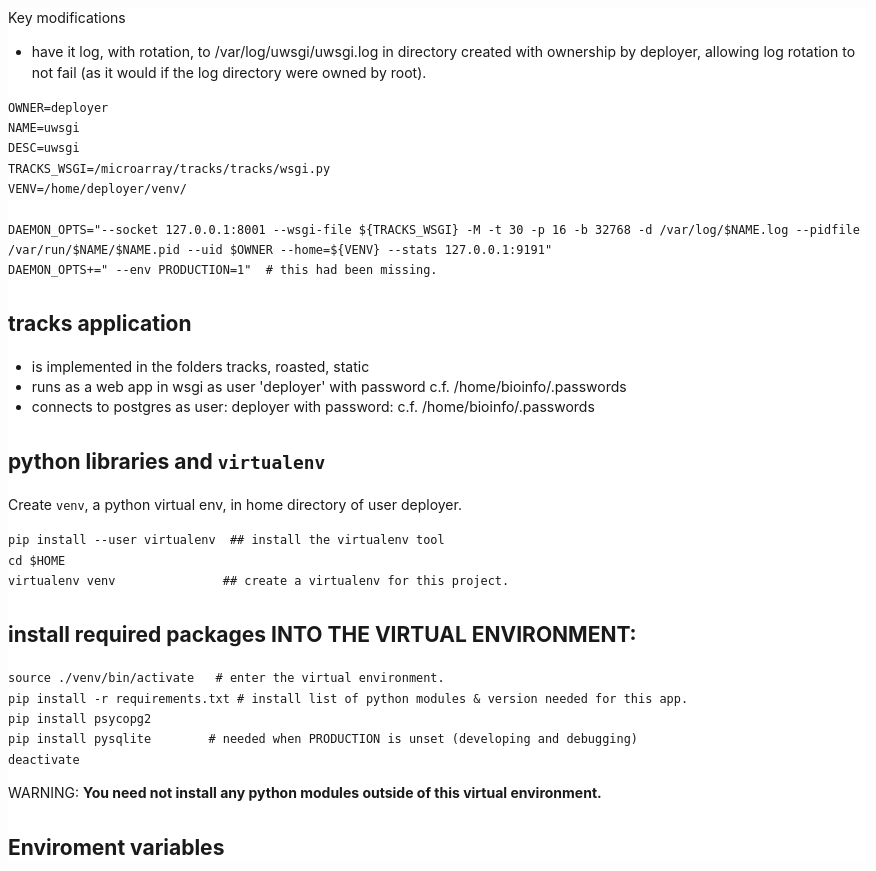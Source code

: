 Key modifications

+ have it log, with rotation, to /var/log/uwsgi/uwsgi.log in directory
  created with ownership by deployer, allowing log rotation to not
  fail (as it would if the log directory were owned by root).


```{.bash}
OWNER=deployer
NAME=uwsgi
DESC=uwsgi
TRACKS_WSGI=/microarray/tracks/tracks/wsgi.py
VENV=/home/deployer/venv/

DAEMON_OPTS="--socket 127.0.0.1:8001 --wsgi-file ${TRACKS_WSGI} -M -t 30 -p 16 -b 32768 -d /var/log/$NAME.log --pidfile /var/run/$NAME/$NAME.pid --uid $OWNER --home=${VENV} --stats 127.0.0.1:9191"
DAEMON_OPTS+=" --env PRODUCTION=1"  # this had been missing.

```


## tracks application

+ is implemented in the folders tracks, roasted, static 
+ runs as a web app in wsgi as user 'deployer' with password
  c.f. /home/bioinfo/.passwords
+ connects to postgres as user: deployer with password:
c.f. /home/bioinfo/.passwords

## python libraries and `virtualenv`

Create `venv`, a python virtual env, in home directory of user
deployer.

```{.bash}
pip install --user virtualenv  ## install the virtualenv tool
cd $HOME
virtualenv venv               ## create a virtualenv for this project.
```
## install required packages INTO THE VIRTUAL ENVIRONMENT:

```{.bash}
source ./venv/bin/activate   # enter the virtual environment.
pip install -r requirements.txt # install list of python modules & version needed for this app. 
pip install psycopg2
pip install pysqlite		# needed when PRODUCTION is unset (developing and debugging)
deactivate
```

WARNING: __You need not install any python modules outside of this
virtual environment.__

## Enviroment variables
-=-=-=-=-
▸ **Task to complete**:
From the entries, copy out each line containing the word "install".

▸ **Solution for this exercise**:
pip install --user virtualenv  ## install the virtualenv tool
## install required packages INTO THE VIRTUAL ENVIRONMENT:
pip install -r requirements.txt # install list of python modules & version needed for this app. 
pip install psycopg2
pip install pysqlite		# needed when PRODUCTION is unset (developing and debugging)
WARNING: __You need not install any python modules outside of this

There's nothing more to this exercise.